Exercise goal:
Scan the entries below. List each line with "uploads".

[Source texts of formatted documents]
*** Begin section ***

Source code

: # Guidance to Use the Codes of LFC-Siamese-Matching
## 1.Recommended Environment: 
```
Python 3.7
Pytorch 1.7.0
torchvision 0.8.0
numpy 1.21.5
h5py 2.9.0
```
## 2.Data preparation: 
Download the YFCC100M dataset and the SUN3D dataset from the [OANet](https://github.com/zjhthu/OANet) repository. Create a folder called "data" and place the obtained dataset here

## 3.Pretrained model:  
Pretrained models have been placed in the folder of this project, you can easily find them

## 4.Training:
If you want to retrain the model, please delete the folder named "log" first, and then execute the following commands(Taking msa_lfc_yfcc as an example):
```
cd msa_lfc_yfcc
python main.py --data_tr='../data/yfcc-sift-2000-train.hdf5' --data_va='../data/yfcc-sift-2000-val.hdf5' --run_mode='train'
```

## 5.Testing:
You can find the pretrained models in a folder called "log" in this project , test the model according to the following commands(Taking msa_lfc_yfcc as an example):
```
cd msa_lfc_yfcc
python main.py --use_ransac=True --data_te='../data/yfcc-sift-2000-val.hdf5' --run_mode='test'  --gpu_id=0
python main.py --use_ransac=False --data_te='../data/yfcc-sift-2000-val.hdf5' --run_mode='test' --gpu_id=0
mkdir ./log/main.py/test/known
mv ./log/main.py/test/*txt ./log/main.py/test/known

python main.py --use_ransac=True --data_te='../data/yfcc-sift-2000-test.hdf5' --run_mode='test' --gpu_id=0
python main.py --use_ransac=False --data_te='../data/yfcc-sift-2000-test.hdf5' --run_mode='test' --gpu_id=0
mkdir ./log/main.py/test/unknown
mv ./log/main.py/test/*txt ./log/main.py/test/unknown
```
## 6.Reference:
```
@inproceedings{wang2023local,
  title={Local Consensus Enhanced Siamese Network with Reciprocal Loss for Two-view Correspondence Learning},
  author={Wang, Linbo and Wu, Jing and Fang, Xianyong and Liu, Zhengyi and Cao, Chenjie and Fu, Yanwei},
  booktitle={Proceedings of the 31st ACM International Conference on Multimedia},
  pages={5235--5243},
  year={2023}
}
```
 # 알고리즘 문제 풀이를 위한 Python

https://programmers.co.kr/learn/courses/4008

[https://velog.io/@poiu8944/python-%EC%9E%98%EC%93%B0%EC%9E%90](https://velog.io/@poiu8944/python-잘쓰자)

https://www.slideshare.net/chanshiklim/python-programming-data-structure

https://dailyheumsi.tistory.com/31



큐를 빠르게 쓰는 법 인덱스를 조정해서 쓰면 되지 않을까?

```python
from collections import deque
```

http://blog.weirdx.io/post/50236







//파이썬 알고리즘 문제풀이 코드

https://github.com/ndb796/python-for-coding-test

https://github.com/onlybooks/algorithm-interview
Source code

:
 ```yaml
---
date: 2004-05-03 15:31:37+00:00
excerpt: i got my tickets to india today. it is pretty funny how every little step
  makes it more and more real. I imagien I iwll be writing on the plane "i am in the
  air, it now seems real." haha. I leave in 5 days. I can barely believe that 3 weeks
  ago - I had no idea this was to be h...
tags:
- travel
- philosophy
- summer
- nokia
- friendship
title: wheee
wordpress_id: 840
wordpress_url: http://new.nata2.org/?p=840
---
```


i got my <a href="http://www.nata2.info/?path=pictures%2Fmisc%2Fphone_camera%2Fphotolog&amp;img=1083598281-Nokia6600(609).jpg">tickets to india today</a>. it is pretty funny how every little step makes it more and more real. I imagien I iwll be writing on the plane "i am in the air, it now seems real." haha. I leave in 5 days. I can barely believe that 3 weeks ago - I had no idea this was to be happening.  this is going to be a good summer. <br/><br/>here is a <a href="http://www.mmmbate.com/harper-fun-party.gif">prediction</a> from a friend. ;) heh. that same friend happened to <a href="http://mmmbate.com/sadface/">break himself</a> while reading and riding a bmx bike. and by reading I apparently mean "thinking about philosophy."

*** End section ***
*** Begin section ***

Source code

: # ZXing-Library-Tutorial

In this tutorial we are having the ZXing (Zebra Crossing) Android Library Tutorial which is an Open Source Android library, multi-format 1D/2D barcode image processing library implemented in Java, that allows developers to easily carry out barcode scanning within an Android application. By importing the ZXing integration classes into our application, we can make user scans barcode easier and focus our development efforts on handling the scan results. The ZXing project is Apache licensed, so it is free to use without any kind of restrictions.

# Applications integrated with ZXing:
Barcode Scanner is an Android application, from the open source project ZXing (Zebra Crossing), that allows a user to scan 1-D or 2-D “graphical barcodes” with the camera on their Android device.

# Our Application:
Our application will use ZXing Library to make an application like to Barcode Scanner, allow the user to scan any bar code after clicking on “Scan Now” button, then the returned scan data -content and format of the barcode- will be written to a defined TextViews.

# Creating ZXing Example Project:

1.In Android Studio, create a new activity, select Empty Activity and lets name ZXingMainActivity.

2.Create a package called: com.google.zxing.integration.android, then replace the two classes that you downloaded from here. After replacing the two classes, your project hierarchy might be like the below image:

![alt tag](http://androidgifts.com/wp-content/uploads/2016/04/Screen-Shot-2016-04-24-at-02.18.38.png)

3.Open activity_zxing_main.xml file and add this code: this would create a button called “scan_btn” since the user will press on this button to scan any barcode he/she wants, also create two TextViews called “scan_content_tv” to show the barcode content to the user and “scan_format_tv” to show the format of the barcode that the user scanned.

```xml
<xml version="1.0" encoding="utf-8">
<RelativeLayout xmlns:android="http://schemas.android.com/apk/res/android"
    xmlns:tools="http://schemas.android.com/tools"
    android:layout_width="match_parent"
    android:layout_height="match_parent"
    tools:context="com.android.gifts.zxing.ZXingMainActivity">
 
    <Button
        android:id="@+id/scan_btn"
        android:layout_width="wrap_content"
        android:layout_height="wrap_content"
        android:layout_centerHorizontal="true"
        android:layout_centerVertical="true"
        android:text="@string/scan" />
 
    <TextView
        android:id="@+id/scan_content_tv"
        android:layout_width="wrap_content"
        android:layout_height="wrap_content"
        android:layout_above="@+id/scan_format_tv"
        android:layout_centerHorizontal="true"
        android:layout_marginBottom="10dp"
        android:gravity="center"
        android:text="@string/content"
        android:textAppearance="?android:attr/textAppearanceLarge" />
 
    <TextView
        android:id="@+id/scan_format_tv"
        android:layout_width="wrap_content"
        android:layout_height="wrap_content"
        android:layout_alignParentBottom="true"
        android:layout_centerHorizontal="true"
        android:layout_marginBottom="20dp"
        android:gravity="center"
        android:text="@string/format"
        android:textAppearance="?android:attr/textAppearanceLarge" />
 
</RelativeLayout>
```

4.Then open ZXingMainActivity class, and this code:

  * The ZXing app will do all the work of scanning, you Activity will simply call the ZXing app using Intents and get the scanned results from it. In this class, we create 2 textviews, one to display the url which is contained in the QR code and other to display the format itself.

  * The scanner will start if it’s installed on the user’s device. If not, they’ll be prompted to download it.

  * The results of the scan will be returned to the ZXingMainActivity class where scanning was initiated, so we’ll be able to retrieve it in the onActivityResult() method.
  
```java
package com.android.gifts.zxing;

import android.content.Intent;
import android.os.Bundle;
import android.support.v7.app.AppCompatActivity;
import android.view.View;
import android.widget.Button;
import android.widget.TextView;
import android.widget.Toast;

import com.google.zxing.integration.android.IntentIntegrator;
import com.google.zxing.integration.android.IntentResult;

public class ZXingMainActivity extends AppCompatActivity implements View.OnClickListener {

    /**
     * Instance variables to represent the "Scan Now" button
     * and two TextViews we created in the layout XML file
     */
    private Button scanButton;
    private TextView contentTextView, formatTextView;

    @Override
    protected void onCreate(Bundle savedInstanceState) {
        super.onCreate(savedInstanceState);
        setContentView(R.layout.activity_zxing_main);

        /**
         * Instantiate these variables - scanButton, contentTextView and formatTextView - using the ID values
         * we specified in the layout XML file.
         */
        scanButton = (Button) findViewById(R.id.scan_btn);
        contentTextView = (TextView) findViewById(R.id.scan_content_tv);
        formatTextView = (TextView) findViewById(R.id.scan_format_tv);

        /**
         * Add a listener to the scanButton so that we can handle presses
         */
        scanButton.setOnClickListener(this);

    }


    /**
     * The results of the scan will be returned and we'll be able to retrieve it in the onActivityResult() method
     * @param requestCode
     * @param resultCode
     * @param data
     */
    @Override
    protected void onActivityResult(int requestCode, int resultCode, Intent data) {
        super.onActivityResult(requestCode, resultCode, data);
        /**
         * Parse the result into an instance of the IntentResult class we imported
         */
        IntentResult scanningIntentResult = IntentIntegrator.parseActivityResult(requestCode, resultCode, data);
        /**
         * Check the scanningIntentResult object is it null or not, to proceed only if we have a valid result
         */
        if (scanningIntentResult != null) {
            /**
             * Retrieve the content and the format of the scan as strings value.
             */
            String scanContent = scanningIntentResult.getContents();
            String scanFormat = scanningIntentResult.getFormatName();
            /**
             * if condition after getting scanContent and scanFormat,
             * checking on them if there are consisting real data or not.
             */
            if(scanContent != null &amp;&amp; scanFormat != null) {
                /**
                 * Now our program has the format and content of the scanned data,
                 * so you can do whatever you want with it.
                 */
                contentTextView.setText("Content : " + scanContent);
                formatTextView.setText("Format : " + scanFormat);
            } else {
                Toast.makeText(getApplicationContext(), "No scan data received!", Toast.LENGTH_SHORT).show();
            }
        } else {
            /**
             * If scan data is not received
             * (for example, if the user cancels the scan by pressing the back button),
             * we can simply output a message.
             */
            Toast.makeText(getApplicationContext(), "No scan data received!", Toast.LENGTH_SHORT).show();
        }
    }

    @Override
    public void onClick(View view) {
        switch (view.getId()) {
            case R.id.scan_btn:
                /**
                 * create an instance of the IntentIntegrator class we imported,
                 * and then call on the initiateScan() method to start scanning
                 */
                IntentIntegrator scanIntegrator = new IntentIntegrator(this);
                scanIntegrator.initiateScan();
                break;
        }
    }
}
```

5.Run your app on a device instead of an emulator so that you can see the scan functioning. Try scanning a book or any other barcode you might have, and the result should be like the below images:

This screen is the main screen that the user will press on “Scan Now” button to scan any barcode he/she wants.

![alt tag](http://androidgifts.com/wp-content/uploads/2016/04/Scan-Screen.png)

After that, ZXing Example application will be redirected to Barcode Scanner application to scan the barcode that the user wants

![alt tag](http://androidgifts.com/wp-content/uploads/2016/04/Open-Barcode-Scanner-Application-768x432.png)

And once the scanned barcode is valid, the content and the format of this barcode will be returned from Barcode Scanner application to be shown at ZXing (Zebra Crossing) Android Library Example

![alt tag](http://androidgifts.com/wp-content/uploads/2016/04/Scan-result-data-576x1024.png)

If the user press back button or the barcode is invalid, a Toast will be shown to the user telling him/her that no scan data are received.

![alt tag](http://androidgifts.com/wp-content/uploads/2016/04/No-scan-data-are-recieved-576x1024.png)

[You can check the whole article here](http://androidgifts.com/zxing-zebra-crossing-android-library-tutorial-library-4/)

*** End section ***
*** Begin section ***

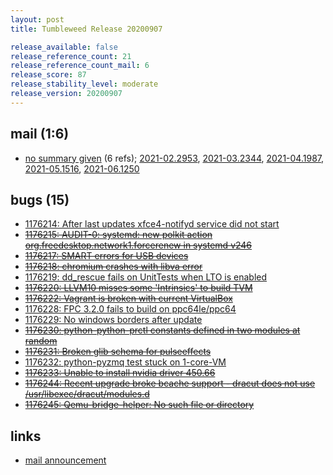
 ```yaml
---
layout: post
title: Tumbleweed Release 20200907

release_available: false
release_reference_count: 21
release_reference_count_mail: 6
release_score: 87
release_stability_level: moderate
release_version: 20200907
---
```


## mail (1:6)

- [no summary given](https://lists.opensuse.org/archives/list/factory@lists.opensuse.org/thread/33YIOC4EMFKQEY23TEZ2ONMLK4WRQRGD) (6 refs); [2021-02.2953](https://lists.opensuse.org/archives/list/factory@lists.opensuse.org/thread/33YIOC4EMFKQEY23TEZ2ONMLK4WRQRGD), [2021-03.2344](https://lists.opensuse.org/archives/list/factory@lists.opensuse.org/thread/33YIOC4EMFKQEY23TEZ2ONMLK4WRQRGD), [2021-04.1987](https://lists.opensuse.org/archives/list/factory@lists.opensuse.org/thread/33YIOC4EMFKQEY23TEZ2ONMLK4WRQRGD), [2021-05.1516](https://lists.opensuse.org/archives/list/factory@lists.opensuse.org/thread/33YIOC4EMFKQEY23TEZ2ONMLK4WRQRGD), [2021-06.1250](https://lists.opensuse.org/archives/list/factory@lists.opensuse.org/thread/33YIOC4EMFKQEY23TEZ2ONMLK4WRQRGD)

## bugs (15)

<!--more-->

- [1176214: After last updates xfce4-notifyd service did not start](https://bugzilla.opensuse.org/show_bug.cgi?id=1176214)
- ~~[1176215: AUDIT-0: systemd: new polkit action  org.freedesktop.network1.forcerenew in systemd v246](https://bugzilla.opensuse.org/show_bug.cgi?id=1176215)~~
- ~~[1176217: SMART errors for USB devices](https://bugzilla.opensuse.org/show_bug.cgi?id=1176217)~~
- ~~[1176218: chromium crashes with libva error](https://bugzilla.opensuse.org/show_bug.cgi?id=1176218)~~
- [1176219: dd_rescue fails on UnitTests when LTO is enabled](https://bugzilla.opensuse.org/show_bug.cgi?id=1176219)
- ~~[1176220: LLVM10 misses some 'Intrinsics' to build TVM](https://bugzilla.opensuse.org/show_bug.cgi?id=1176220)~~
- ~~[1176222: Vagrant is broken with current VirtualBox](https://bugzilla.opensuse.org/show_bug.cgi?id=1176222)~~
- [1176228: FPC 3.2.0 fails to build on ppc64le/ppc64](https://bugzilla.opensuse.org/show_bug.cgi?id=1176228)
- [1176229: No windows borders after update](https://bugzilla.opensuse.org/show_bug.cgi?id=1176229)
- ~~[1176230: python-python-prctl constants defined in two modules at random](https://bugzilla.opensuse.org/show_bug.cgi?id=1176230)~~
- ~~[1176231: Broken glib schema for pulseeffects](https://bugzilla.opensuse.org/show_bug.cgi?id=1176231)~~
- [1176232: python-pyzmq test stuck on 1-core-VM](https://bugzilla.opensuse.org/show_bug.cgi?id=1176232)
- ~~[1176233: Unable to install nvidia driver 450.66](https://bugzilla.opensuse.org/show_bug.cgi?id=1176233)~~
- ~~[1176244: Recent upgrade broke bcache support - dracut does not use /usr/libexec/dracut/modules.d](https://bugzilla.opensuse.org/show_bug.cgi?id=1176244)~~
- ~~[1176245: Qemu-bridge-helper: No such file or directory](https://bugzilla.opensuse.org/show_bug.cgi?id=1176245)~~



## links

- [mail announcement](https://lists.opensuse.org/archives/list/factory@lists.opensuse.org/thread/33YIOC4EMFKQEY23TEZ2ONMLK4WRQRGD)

*** End section ***

Solution:
![alt tag](http://androidgifts.com/wp-content/uploads/2016/04/Screen-Shot-2016-04-24-at-02.18.38.png)
![alt tag](http://androidgifts.com/wp-content/uploads/2016/04/Scan-Screen.png)
![alt tag](http://androidgifts.com/wp-content/uploads/2016/04/Open-Barcode-Scanner-Application-768x432.png)
![alt tag](http://androidgifts.com/wp-content/uploads/2016/04/Scan-result-data-576x1024.png)
![alt tag](http://androidgifts.com/wp-content/uploads/2016/04/No-scan-data-are-recieved-576x1024.png)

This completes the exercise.